THE FIRST month of sovereign government in Iraq ended badly. A national conference that was to choose a 100-member assembly to function alongside the interim government was postponed for two weeks because key factions refused to participate. A car bombing that killed 70 people and a rash of kidnappings, meanwhile, underlined the fact that security remains a crippling problem. Those in Washington who believe that Iraq is headed for disaster will find confirmation in these events, and they may be proven right. Yet woven through the broader record of the past 30 days are signs that the formal end of the U.S. occupation may have advanced Iraq closer to the goal of stability under a representative government.
One such indication is the emergence of Ayad Allawi, Iraq's interim prime minister, as a relatively strong and shrewd leader. Unlike the hydra-headed Iraqi Governing Council before him, Mr. Allawi has offered the country a commanding presence, and he has acted as aggressively as his limited resources probably allow. Criminals and some insurgents have been swiftly rounded up by the new government's police and security forces; meanwhile, Mr. Allawi has been working behind the scenes to broker deals with anti-government forces. His decision to reopen the newspaper of Shiite militant Moqtada Sadr, who led a bloody rebellion against the occupation authority in the spring, was bold and politically astute. Some detect in him the authoritarian leanings of a traditional Arab strongman. So far, however, the danger that Mr. Allawi would, or could, adopt that course seems small.
The new prime minister and his team have made some headway in winning the domestic and international support they desperately need. Saudi Arabia's appeal on Thursday to Muslim nations to provide troops for peacekeeping could signal a breakthrough, at least in political terms; yesterday NATO finally agreed on the deployment of a training mission. Most important, several surveys and polls have shown that Iraqis are more sanguine about their situation than most outsiders, and they want to believe that the new government and planned transition to democracy will succeed. After researchers with Washington's Center for Strategic and International Studies interviewed more than 700 Iraqis, the think tank reported yesterday that while most Iraqis "have not yet realized gains in their personal lives," most believe that events are headed in the right direction, and they cling to a " 'skeptical optimism.' "

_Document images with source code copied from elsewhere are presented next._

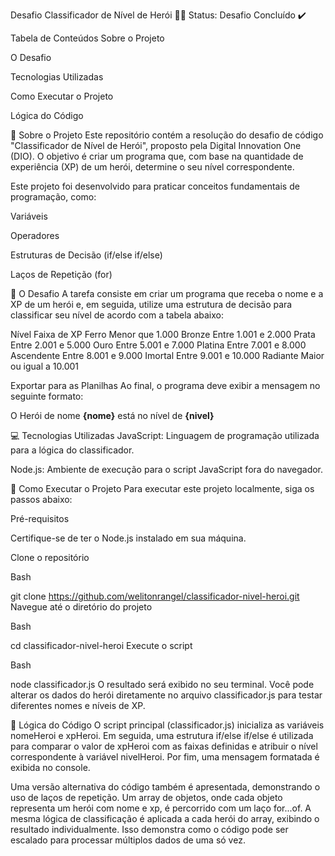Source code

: Desafio Classificador de Nível de Herói 🦸‍♂️
Status: Desafio Concluído ✔️

Tabela de Conteúdos
Sobre o Projeto

O Desafio

Tecnologias Utilizadas

Como Executar o Projeto

Lógica do Código


📖 Sobre o Projeto
Este repositório contém a resolução do desafio de código "Classificador de Nível de Herói", proposto pela Digital Innovation One (DIO). O objetivo é criar um programa que, com base na quantidade de experiência (XP) de um herói, determine o seu nível correspondente.

Este projeto foi desenvolvido para praticar conceitos fundamentais de programação, como:

Variáveis

Operadores

Estruturas de Decisão (if/else if/else)

Laços de Repetição (for)

🎯 O Desafio
A tarefa consiste em criar um programa que receba o nome e a XP de um herói e, em seguida, utilize uma estrutura de decisão para classificar seu nível de acordo com a tabela abaixo:

Nível	Faixa de XP
Ferro	Menor que 1.000
Bronze	Entre 1.001 e 2.000
Prata	Entre 2.001 e 5.000
Ouro	Entre 5.001 e 7.000
Platina	Entre 7.001 e 8.000
Ascendente	Entre 8.001 e 9.000
Imortal	Entre 9.001 e 10.000
Radiante	Maior ou igual a 10.001

Exportar para as Planilhas
Ao final, o programa deve exibir a mensagem no seguinte formato:

O Herói de nome **{nome}** está no nível de **{nivel}**

💻 Tecnologias Utilizadas
JavaScript: Linguagem de programação utilizada para a lógica do classificador.

Node.js: Ambiente de execução para o script JavaScript fora do navegador.

🚀 Como Executar o Projeto
Para executar este projeto localmente, siga os passos abaixo:

Pré-requisitos

Certifique-se de ter o Node.js instalado em sua máquina.

Clone o repositório

Bash

git clone https://github.com/welitonrangel/classificador-nivel-heroi.git
Navegue até o diretório do projeto

Bash

cd classificador-nivel-heroi
Execute o script

Bash

node classificador.js
O resultado será exibido no seu terminal. Você pode alterar os dados do herói diretamente no arquivo classificador.js para testar diferentes nomes e níveis de XP.

🧠 Lógica do Código
O script principal (classificador.js) inicializa as variáveis nomeHeroi e xpHeroi. Em seguida, uma estrutura if/else if/else é utilizada para comparar o valor de xpHeroi com as faixas definidas e atribuir o nível correspondente à variável nivelHeroi. Por fim, uma mensagem formatada é exibida no console.

Uma versão alternativa do código também é apresentada, demonstrando o uso de laços de repetição. Um array de objetos, onde cada objeto representa um herói com nome e xp, é percorrido com um laço for...of. A mesma lógica de classificação é aplicada a cada herói do array, exibindo o resultado individualmente. Isso demonstra como o código pode ser escalado para processar múltiplos dados de uma só vez.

To maintain this modest momentum and withstand the forces tugging in the direction of chaos, the Iraqi administration will need an acceleration of international support in the coming weeks. Secretary of State Colin L. Powell pointed to one key task for the United States in a visit to Baghdad yesterday, promising a faster flow of the billions in development aid approved by Congress eight months ago. Delivery on that inexcusably delayed pledge is essential. Arab and European nations must decide whether they want a stable Iraq; if so, now is the time to deliver troops for peacekeeping as well as development aid.
Finally, the United Nations -- identified by all, including the Bush administration, as the key to brokering a political transition -- must step up to the job. Its representatives in Iraq see fit to publicly critique the plans for a national assembly, perhaps with good reason, but Secretary General Kofi Annan still declines to dispatch a mission large enough to help Iraqis overcome the problems. The security force to protect the U.N. staff, sought by Mr. Annan and approved by the Security Council, should be quickly formed. If those nations that for so long have insisted on a leading U.N. role in Iraq won't provide the troops for it, the United States should fill the gap.